- [Exercise aim]
From the records below, find each line with the string "that" and copy it.

- [Extracted records]
---

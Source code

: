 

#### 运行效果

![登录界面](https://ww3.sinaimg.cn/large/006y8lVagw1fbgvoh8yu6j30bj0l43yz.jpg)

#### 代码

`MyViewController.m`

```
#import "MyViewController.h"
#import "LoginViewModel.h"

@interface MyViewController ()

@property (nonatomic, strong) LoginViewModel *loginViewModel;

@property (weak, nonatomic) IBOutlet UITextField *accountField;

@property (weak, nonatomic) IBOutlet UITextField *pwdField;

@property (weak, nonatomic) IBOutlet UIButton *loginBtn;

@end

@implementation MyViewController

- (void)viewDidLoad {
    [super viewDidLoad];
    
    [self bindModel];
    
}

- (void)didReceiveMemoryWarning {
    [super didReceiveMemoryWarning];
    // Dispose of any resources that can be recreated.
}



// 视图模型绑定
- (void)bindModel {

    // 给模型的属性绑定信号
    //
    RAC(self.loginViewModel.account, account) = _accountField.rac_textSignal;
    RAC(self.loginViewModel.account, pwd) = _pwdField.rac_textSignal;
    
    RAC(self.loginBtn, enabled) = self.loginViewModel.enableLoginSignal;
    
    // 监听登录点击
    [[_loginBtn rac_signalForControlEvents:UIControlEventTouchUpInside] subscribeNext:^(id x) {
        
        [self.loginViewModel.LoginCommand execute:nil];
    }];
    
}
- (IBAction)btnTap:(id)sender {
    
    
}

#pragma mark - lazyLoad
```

---

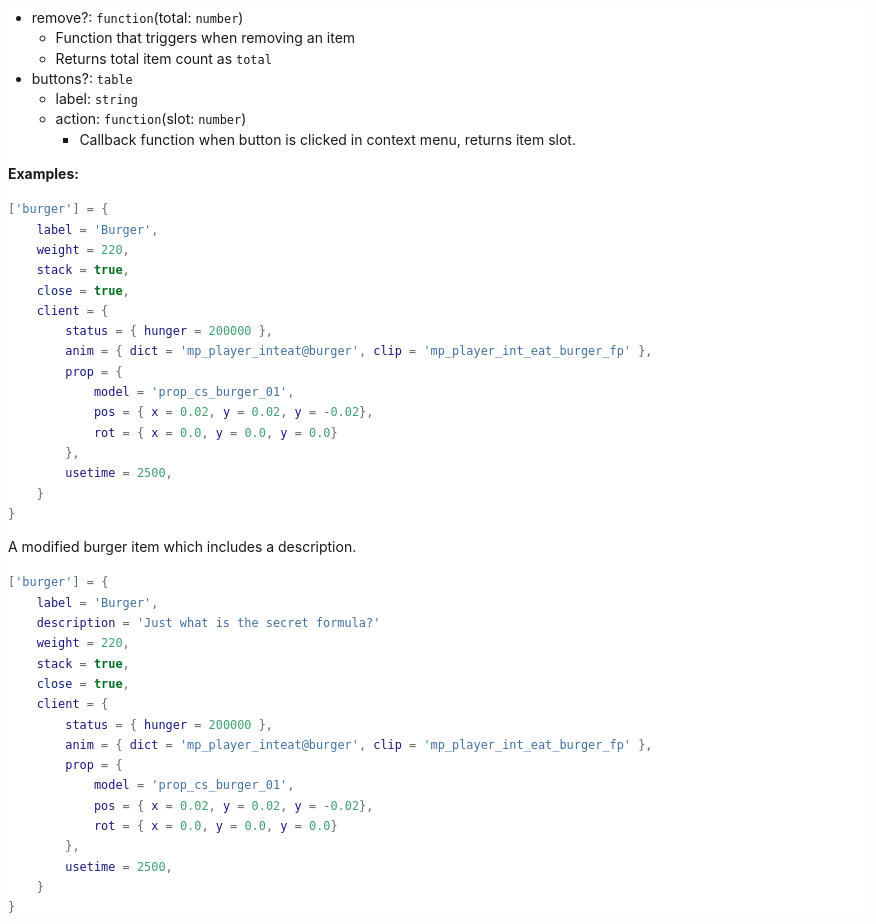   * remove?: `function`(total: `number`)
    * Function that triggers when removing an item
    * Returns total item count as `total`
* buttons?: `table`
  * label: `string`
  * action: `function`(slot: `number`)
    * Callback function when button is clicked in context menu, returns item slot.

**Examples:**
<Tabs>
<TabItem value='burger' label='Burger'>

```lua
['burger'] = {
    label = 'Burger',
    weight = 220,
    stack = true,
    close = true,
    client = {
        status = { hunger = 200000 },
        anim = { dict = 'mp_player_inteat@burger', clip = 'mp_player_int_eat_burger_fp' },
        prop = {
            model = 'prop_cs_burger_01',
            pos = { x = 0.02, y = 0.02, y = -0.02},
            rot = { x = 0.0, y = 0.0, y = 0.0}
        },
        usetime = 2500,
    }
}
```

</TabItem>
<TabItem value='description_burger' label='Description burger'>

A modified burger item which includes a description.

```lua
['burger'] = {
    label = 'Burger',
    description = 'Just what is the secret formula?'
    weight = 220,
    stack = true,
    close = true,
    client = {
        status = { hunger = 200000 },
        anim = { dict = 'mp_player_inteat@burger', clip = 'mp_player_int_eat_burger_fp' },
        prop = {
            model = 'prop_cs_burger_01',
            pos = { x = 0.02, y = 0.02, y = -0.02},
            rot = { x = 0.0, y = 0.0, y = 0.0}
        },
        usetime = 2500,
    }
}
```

---

- [Result]
    // Dispose of any resources that can be recreated.
    * Function that triggers when removing an item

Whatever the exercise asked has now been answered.